En ce sens, le référendum néerlandais a sûrement été le déclencheur de la destitution de Iatseniouk, pour montrer à l’Europe et au monde que les dirigeants ukrainiens tentaient de consolider leur pouvoir afin de procéder à des réformes en profondeur. Mais ce ne sont pas les dirigeants politiques de Kiev qui détiennent le véritable pouvoir dans le pays.

Gilbert Doctorow est le coordinateur européen de l'American Committee for East West Accord, Ltd. Son dernier livre La Russie a-t-elle un avenir ? (août 2015) est disponible en livre de poche et en livre électronique sur Amazon.com et sur les sites Web affiliés. Pour des dons destinés à soutenir les activités européennes d’ACEWA, écrivez à [email protected]. © Gilbert Doctorow, 2016

7 commentaires pour “Derrière le remaniement du leadership ukrainien »

  1. Avril 13, 2016 à 22: 48

    Ou comment la petite Hollande a mis le doigt dans la digue et a stoppé le maelström de la Troisième Guerre mondiale….

  2. Avril 13, 2016 à 22: 42

    Ou comment la petite Hollande a mis son doigt dans le duc et a stoppé le maelström de la Troisième Guerre mondiale……. !!!!!

  3. Évangéliste
    Avril 13, 2016 à 19: 38

    Rendre le terme « remaniement » au pluriel, de sorte que la question est de savoir ce qu'il y a « derrière les remaniements de leadership en Ukraine », appelle une réponse qui semble être la véritable réponse : mettre l'Ukraine en faillite. Tous les « prêts » ont afflué en Ukraine, en particulier depuis l'installation du gouvernement post-Maïdan, parallèlement à la destruction totale des infrastructures du pays, et la plupart des prêts ont été consacrés aux dépenses militaires, pour tenter de réprimer le soulèvement populaire dans le pays. l’Est, où se trouvent des mines et des industries de grande valeur, garantit que la nation ne sera pas en mesure de rembourser, ni même de rembourser (payer les intérêts) les prêts. La faillite est inévitable.

    En cas de faillite, les prêteurs, les créanciers, pourront obtenir la propriété de territoires ukrainiens en lieu et place de remboursements. Les éléments de l'Ukraine « souveraine » qu'ils recevront pourront être vendus à des acheteurs, dont beaucoup sont de grandes sociétés agricoles, dont le désir a été et est toujours d'acquérir le contrôle des terres et des ressources ukrainiennes.
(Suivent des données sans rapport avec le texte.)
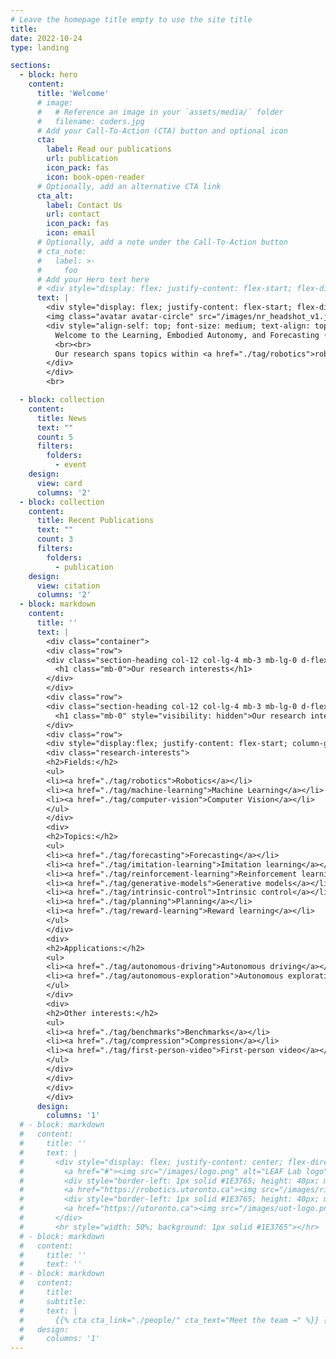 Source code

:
 ```yaml
---
# Leave the homepage title empty to use the site title
title:
date: 2022-10-24
type: landing

sections:
  - block: hero
    content:
      title: 'Welcome'
      # image:
      #   # Reference an image in your `assets/media/` folder
      #   filename: coders.jpg
      # Add your Call-To-Action (CTA) button and optional icon
      cta:
        label: Read our publications
        url: publication
        icon_pack: fas
        icon: book-open-reader
      # Optionally, add an alternative CTA link
      cta_alt:
        label: Contact Us
        url: contact
        icon_pack: fas
        icon: email
      # Optionally, add a note under the Call-To-Action button
      # cta_note:
      #   label: >-
      #     foo       
      # Add your Hero text here
      # <div style="display: flex; justify-content: flex-start; flex-direction: row; align-items: start; flex-wrap: wrap; width: 100%">
      text: |
        <div style="display: flex; justify-content: flex-start; flex-direction: row; align-items: start; flex-wrap: wrap; width: 100%">
        <img class="avatar avatar-circle" src="/images/nr_headshot_v1.jpg" alt="Nicholas Rhinehart" href="author/nicholas-rhinehart/" style="width: 250px; height: 100%; margin: 0;">
        <div style="align-self: top; font-size: medium; text-align: top; padding-left: 20px; min-width: 250px; max-width: 500px">
          Welcome to the Learning, Embodied Autonomy, and Forecasting (LEAF) lab, part of the <a href="https://utoronto.ca" target="_blank">University of Toronto</a>, <a href="https://utias.utoronto.ca" target="_blank">UTIAS</a>, and the <a href="https://robotics.utoronto.ca" target="_blank">Robotics Institute</a>. We aim to develop broadly useful autonomous systems that operate in complex, dynamic environments by advancing the algorithmic foundations of robot learning.
          <br><br>         
          Our research spans topics within <a href="./tag/robotics">robotics</a>, <a href="./tag/machine-learning">machine learning</a>, and <a href="./tag/computer-vision">computer vision</a>, and includes <a href="./tag/forecasting">forecasting</a>, <a href="./tag/imitation-learning">imitation learning</a>, <a href="./tag/reinforcement-learning">reinforcement learning</a>, <a href="./tag/reward-learning">reward learning</a>, and <a href="./tag/planning">planning</a>. The LEAF lab is led by <a href="author/nicholas-rhinehart/">Prof. Nick Rhinehart</a>.
        </div>
        </div>
        <br>

  - block: collection
    content:
      title: News
      text: ""
      count: 5
      filters:
        folders:
          - event
    design:
      view: card
      columns: '2'
  - block: collection
    content:
      title: Recent Publications
      text: ""
      count: 3
      filters:
        folders:
          - publication
    design:
      view: citation
      columns: '2'
  - block: markdown
    content:
      title: ''
      text: |
        <div class="container">
        <div class="row">
        <div class="section-heading col-12 col-lg-4 mb-3 mb-lg-0 d-flex flex-column align-items-center align-items-lg-start">
          <h1 class="mb-0">Our research interests</h1>
        </div>
        </div>
        <div class="row">
        <div class="section-heading col-12 col-lg-4 mb-3 mb-lg-0 d-flex flex-column align-items-center align-items-lg-start">
          <h1 class="mb-0" style="visibility: hidden">Our research interests</h1>
        </div>
        <div class="row">
        <div style="display:flex; justify-content: flex-start; column-gap: 3vw; row-gap: 1vw; font-size: medium; text-align:left; flex-wrap: wrap">
        <div class="research-interests">
        <h2>Fields:</h2>
        <ul>
        <li><a href="./tag/robotics">Robotics</a></li>
        <li><a href="./tag/machine-learning">Machine Learning</a></li>
        <li><a href="./tag/computer-vision">Computer Vision</a></li>
        </ul>
        </div>
        <div>
        <h2>Topics:</h2>
        <ul>
        <li><a href="./tag/forecasting">Forecasting</a></li>
        <li><a href="./tag/imitation-learning">Imitation learning</a></li>
        <li><a href="./tag/reinforcement-learning">Reinforcement learning</a></li>
        <li><a href="./tag/generative-models">Generative models</a></li>
        <li><a href="./tag/intrinsic-control">Intrinsic control</a></li>
        <li><a href="./tag/planning">Planning</a></li>
        <li><a href="./tag/reward-learning">Reward learning</a></li>
        </ul>
        </div>
        <div>
        <h2>Applications:</h2>
        <ul>
        <li><a href="./tag/autonomous-driving">Autonomous driving</a></li>
        <li><a href="./tag/autonomous-exploration">Autonomous exploration</a></li>
        </ul>
        </div>
        <div>
        <h2>Other interests:</h2>
        <ul>
        <li><a href="./tag/benchmarks">Benchmarks</a></li>
        <li><a href="./tag/compression">Compression</a></li>
        <li><a href="./tag/first-person-video">First-person video</a></li>
        </ul>
        </div>	
        </div>
        </div>
        </div>
      design:
        columns: '1'
  # - block: markdown
  #   content:
  #     title: ''
  #     text: |
  #       <div style="display: flex; justify-content: center; flex-direction: row; flex-wrap: nowrap; column-gap: 1vw">
  #         <a href="#"><img src="/images/logo.png" alt="LEAF Lab logo" style="height: 80px"></a>
  #         <div style="border-left: 1px solid #1E3765; height: 40px; margin-top: 20px; margin-bottom: 20px"></div>
  #         <a href="https://robotics.utoronto.ca"><img src="/images/ri-logo.png" style="height: 80px" alt="U of T Robotics Institute Logo"></a>
  #         <div style="border-left: 1px solid #1E3765; height: 40px; margin-top: 20px; margin-bottom: 20px"></div>
  #         <a href="https://utoronto.ca"><img src="/images/uot-logo.png" style="height: 80px" alt="U of T Logo"></a>
  #       </div>
  #       <hr style="width: 50%; background: 1px solid #1E3765"></hr>
  # - block: markdown
  #   content:
  #     title: ''
  #     text: ''
  # - block: markdown
  #   content:
  #     title:
  #     subtitle:
  #     text: |
  #       {{% cta cta_link="./people/" cta_text="Meet the team →" %}} {{% cta cta_link="./publications/" cta_text="Read our publications" %}}
  #   design:
  #     columns: '1'
---
```

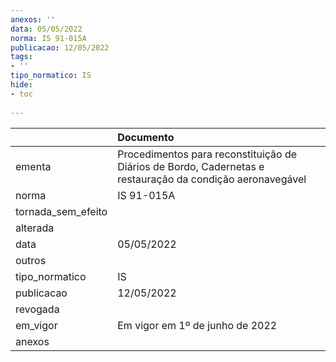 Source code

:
 ```yaml
---
anexos: ''
data: 05/05/2022
norma: IS 91-015A
publicacao: 12/05/2022
tags:
- ''
tipo_normatico: IS
hide: 
- toc 
 
---
```


|                    | Documento                                                                                                 |
|:-------------------|:----------------------------------------------------------------------------------------------------------|
| ementa             | Procedimentos para reconstituição de Diários de Bordo, Cadernetas e restauração da condição aeronavegável |
| norma              | IS 91-015A                                                                                                |
| tornada_sem_efeito |                                                                                                           |
| alterada           |                                                                                                           |
| data               | 05/05/2022                                                                                                |
| outros             |                                                                                                           |
| tipo_normatico     | IS                                                                                                        |
| publicacao         | 12/05/2022                                                                                                |
| revogada           |                                                                                                           |
| em_vigor           | Em vigor em 1º de junho de 2022                                                                           |
| anexos             |                                                                                                           | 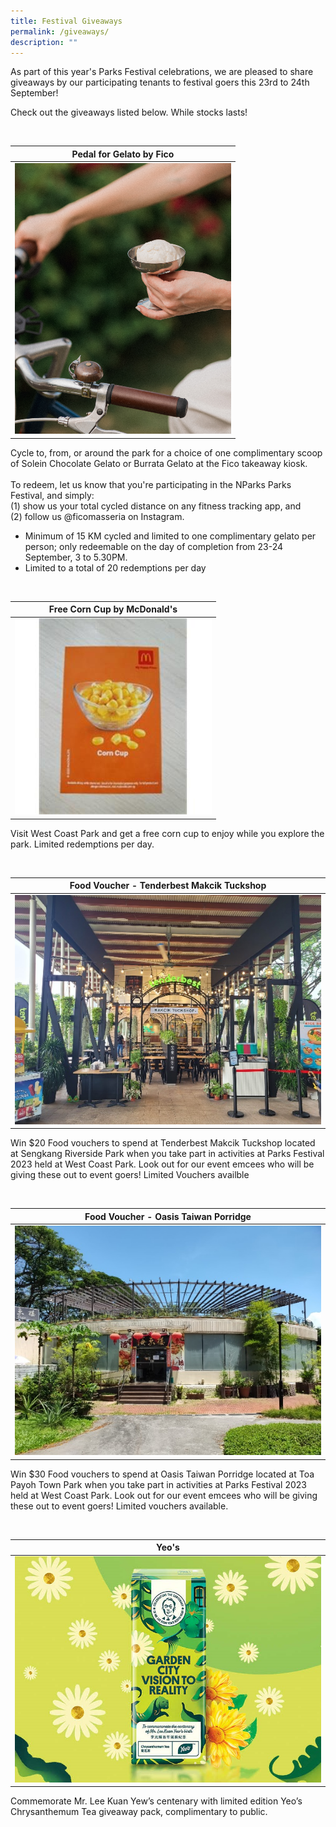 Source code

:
 ```yaml
---
title: Festival Giveaways
permalink: /giveaways/
description: ""
---
```

As part of this year's Parks Festival celebrations, we are pleased to share giveaways by our participating tenants to festival goers this 23rd to 24th September! 

Check out the giveaways listed below. While stocks lasts!


<br>

| Pedal for Gelato by Fico |
| -------- |
| ![Pedal for Gelato](/images/fico%20-%20pedal%20for%20gelato.png)

Cycle to, from, or around the park for a choice of one complimentary scoop of Solein Chocolate Gelato or Burrata Gelato at the Fico takeaway kiosk. <br><br> To redeem, let us know that you're participating in the NParks Parks Festival, and simply:  <br> (1) show us your total cycled distance on any fitness tracking app, and <br>(2) follow us @ficomasseria on Instagram.

* Minimum of 15 KM cycled and limited to one complimentary gelato per person; only redeemable on the day of completion from 23-24 September, 3 to 5.30PM.
* Limited to a total of 20 redemptions per day 



<br>

| Free Corn Cup by McDonald's |
| -------- |
| ![McDonald's Corn Cup Giveaway](/images/mcd%20corn%20cup.jpeg)

Visit West Coast Park&nbsp;and get a free corn cup to enjoy while you explore the park. Limited redemptions per day.

<br>

| Food Voucher - Tenderbest Makcik Tuckshop |
| -------- |
| ![Makcik Tenderbest @ Sengkang Riverside Park](/images/makcik%20tenderbest.jpeg)

Win $20 Food vouchers to spend at Tenderbest Makcik Tuckshop located at Sengkang Riverside Park when you take part in activities at Parks Festival 2023 held at West Coast Park. Look out for our event emcees who will be giving these out to event goers! Limited Vouchers availble


<br>

| Food Voucher - Oasis Taiwan Porridge |
| -------- |
| ![Oasis Taiwan Porridge @ Toa Payoh Town Park](/images/oasis%20taiwan%20porridge.jpeg)

Win $30 Food vouchers to spend at Oasis Taiwan Porridge located at Toa Payoh Town Park when you take part in activities at Parks Festival 2023 held at West Coast Park. Look out for our event emcees who will be giving these out to event goers! Limited vouchers available.



<br>

| Yeo's |
| -------- |
| ![Yeo's Giveaways](/images/yeos%20giveaway.jpg)
Commemorate Mr. Lee Kuan Yew’s centenary with limited edition Yeo’s Chrysanthemum Tea giveaway pack, complimentary to public.


<br>
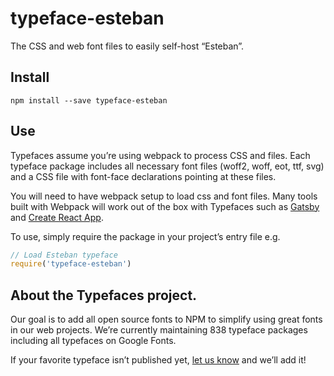 
# typeface-esteban

The CSS and web font files to easily self-host “Esteban”.

## Install

`npm install --save typeface-esteban`

## Use

Typefaces assume you’re using webpack to process CSS and files. Each typeface
package includes all necessary font files (woff2, woff, eot, ttf, svg) and
a CSS file with font-face declarations pointing at these files.

You will need to have webpack setup to load css and font files. Many tools built
with Webpack will work out of the box with Typefaces such as [Gatsby](https://github.com/gatsbyjs/gatsby)
and [Create React App](https://github.com/facebookincubator/create-react-app).

To use, simply require the package in your project’s entry file e.g.

```javascript
// Load Esteban typeface
require('typeface-esteban')
```

## About the Typefaces project.

Our goal is to add all open source fonts to NPM to simplify using great fonts in
our web projects. We’re currently maintaining 838 typeface packages
including all typefaces on Google Fonts.

If your favorite typeface isn’t published yet, [let us know](https://github.com/KyleAMathews/typefaces)
and we’ll add it!
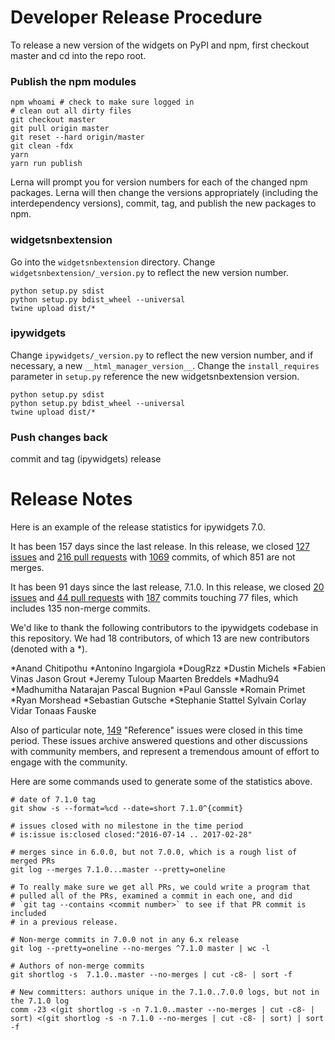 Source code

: Developer Release Procedure
===========================

To release a new version of the widgets on PyPI and npm, first checkout master
and cd into the repo root.

### Publish the npm modules

```
npm whoami # check to make sure logged in
# clean out all dirty files
git checkout master
git pull origin master
git reset --hard origin/master
git clean -fdx
yarn
yarn run publish
```

Lerna will prompt you for version numbers for each of the changed npm packages. Lerna will then change the versions appropriately (including the interdependency versions), commit, tag, and publish the new packages to npm.

### widgetsnbextension

Go into the `widgetsnbextension` directory. Change `widgetsnbextension/_version.py` to reflect the new version number.
```
python setup.py sdist
python setup.py bdist_wheel --universal
twine upload dist/*
```

### ipywidgets

Change `ipywidgets/_version.py` to reflect the new version number, and if necessary, a new `__html_manager_version__`. Change the `install_requires` parameter in `setup.py` reference the new widgetsnbextension version.

```
python setup.py sdist
python setup.py bdist_wheel --universal
twine upload dist/*
```

### Push changes back

commit and tag (ipywidgets) release


Release Notes
=============

Here is an example of the release statistics for ipywidgets 7.0.

It has been 157 days since the last release. In this release, we closed [127 issues](https://github.com/jupyter-widgets/ipywidgets/issues?q=is%3Aissue+is%3Aclosed+milestone%3A7.0) and [216 pull requests](https://github.com/jupyter-widgets/ipywidgets/pulls?q=is%3Apr+milestone%3A7.0+is%3Aclosed) with [1069](https://github.com/jupyter-widgets/ipywidgets/compare/6.0.0...7.0.0) commits, of which 851 are not merges.

It has been 91 days since the last release, 7.1.0. In this release, we closed [20 issues](https://github.com/jupyter-widgets/ipywidgets/issues?q=is%3Aissue+milestone%3A7.2+is%3Aclosed) and [44 pull requests](https://github.com/jupyter-widgets/ipywidgets/pulls?q=is%3Apr+milestone%3A7.2+is%3Aclosed) with [187](https://github.com/jupyter-widgets/ipywidgets/compare/7.1.0...master) commits touching 77 files, which includes 135 non-merge commits.

We'd like to thank the following contributors to the ipywidgets codebase in this repository. We had 18 contributors, of which 13 are new contributors (denoted with a *).

*Anand Chitipothu
*Antonino Ingargiola
*DougRzz
*Dustin Michels
*Fabien Vinas
Jason Grout
*Jeremy Tuloup
Maarten Breddels
*Madhu94
*Madhumitha Natarajan
Pascal Bugnion
*Paul Ganssle
*Romain Primet
*Ryan Morshead
*Sebastian Gutsche
*Stephanie Stattel
Sylvain Corlay
Vidar Tonaas Fauske

Also of particular note, [149](https://github.com/jupyter-widgets/ipywidgets/issues?q=is%3Aissue+is%3Aclosed+closed%3A%222016-12-27+..+2018-03-28%22+milestone%3AReference) "Reference" issues were closed in this time period. These issues archive answered questions and other discussions with community members, and represent a tremendous amount of effort to engage with the community.




Here are some commands used to generate some of the statistics above.

```
# date of 7.1.0 tag
git show -s --format=%cd --date=short 7.1.0^{commit}

# issues closed with no milestone in the time period
# is:issue is:closed closed:"2016-07-14 .. 2017-02-28"

# merges since in 6.0.0, but not 7.0.0, which is a rough list of merged PRs
git log --merges 7.1.0...master --pretty=oneline

# To really make sure we get all PRs, we could write a program that
# pulled all of the PRs, examined a commit in each one, and did
# `git tag --contains <commit number>` to see if that PR commit is included
# in a previous release.

# Non-merge commits in 7.0.0 not in any 6.x release
git log --pretty=oneline --no-merges ^7.1.0 master | wc -l

# Authors of non-merge commits
git shortlog -s  7.1.0..master --no-merges | cut -c8- | sort -f

# New committers: authors unique in the 7.1.0..7.0.0 logs, but not in the 7.1.0 log
comm -23 <(git shortlog -s -n 7.1.0..master --no-merges | cut -c8- | sort) <(git shortlog -s -n 7.1.0 --no-merges | cut -c8- | sort) | sort -f
```
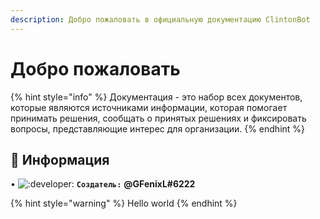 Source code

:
 ```yaml
---
description: Добро пожаловать в официальную документацию ClintonBot
---
```


# Добро пожаловать

{% hint style="info" %}
Документация - это набор всех документов, которые являются источниками информации, которая помогает принимать решения, сообщать о принятых решениях и фиксировать вопросы, представляющие интерес для организации.
{% endhint %}

## 📜 Информация <a id="information"></a>

• ![:developer:](https://cdn.discordapp.com/emojis/723087579276378153.png?v=1) **`Создатель:`** **@GFenixL#6222**

{% hint style="warning" %}
Hello world
{% endhint %}
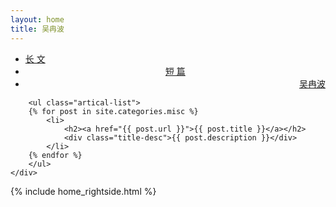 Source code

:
 ```yaml
---
layout: home
title: 吴冉波
---
```


<div class="index-content blog">
    <div class="section">


<ul class="artical-cate">
    <li ><a href="/"><span>长 文</span></a></li>
    <li  class="on"  style="text-align:center"><a href="/misc"><span>短 篇</span></a></li>
    <li  style="text-align:right"><a href="/profile"><span>吴冉波</span></a></li>
</ul>

<div class="cate-bar"><span id="cateBar"></span></div>

        <ul class="artical-list">
        {% for post in site.categories.misc %}
            <li>
                <h2><a href="{{ post.url }}">{{ post.title }}</a></h2>
                <div class="title-desc">{{ post.description }}</div>
            </li>
        {% endfor %}
        </ul>
    </div>
  {% include home_rightside.html %}
    </div>
</div>
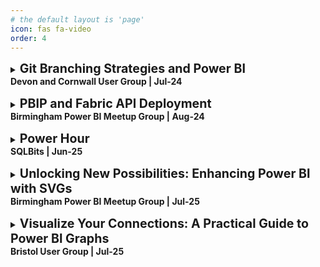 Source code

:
 ```yaml
---
# the default layout is 'page'
icon: fas fa-video
order: 4
---
```


<details style="margin-bottom: 15px;">
    <summary style="font-weight: bold;">
        <span style="font-size: 1.4em;">Git Branching Strategies and Power BI</span> <br>
        Devon and Cornwall User Group | Jul-24
    </summary>
    {% include embed/youtube.html id='tDkcrC7u0hU' %}
    <a href="https://github.com/EvaluationContext/Sessions/tree/main/24-07-Devon">Resources</a>
</details>

<details style="margin-bottom: 15px;">
    <summary style="font-weight: bold;">
        <span style="font-size: 1.4em;">PBIP and Fabric API Deployment</span> <br>
        Birmingham Power BI Meetup Group | Aug-24
    </summary>
    {% include embed/youtube.html id='ue_qeFZwMW8' %}
    <a href="https://github.com/EvaluationContext/Sessions/tree/main/24-08-Birmingham">Resources</a>
</details>

<details style="margin-bottom: 15px;">
    <summary style="font-weight: bold;">
        <span style="font-size: 1.4em;">Power Hour</span> <br>
        SQLBits | Jun-25
    </summary>
    <a href="https://github.com/EvaluationContext/Sessions/tree/main/25-06-SQL%20Bits">Resources</a>
</details>

<details style="margin-bottom: 15px;">
    <summary style="font-weight: bold;">
        <span style="font-size: 1.4em;">Unlocking New Possibilities: Enhancing Power BI with SVGs</span> <br> 
        Birmingham Power BI Meetup Group | Jul-25
    </summary>
    {% include embed/youtube.html id='J--GG-r9-8o' %}
    <a href="https://github.com/EvaluationContext/Sessions/tree/main/25-07-Birmingham">Resources</a>
</details>

<details style="margin-bottom: 15px;">
    <summary style="font-weight: bold;">
        <span style="font-size: 1.4em;">Visualize Your Connections: A Practical Guide to Power BI Graphs</span> <br>
        Bristol User Group | Jul-25 
    </summary>
    <a href="https://github.com/EvaluationContext/Sessions/tree/main/25-07-Bristol">Resources</a>
</details>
    Comme l'actuel ministre des Finances (américain) de l'Ukraine l'aurait assuré au peuple ukrainien, celui-ci n'a pas à se soucier de la dette nationale, qui n'a rien à voir avec lui. Cela signifie, bien sûr, que le peuple ukrainien ne possède plus rien de l’Ukraine. Ils seront comme des puces sur un chien lorsque celui-ci sera vendu. Si les nouveaux propriétaires internationaux donnent un bain aux puces à leurs chiens, ou à des parties du chien ukrainien, c'est « sur la route », après la faillite, les enchères et les reventes.

  4. Dieter Heymann
    Avril 13, 2016 à 07: 37

    Le gouvernement néerlandais n'a pas encore rejeté l'association. Cependant, les initiés prédisent que ce sera le cas à terme.

  5. Avril 13, 2016 à 06: 23

    @Antiwar7

    Voici juste un des nombreux liens de ce type : https://consortiumnews.com/2016/01/06/reality-peeks-through-in-ukraine/

  6. Anti-guerre7
    Avril 12, 2016 à 10: 16

    Est-il vrai que l’accord initial entre l’UE et l’Ukraine, avant le coup d’État, était exclusif et empêchait des liens étroits avec la Russie ? Alors que la proposition russe n'était pas exclusive ?

    Si oui, quelqu'un a-t-il des liens corroborant cela ?

  7. Bill Bodden
    Avril 11, 2016 à 13: 01

    Cela semble être une autre « success story » néoconservatrice qui peut être ajoutée au curriculum vitae d'Hillary Clinton.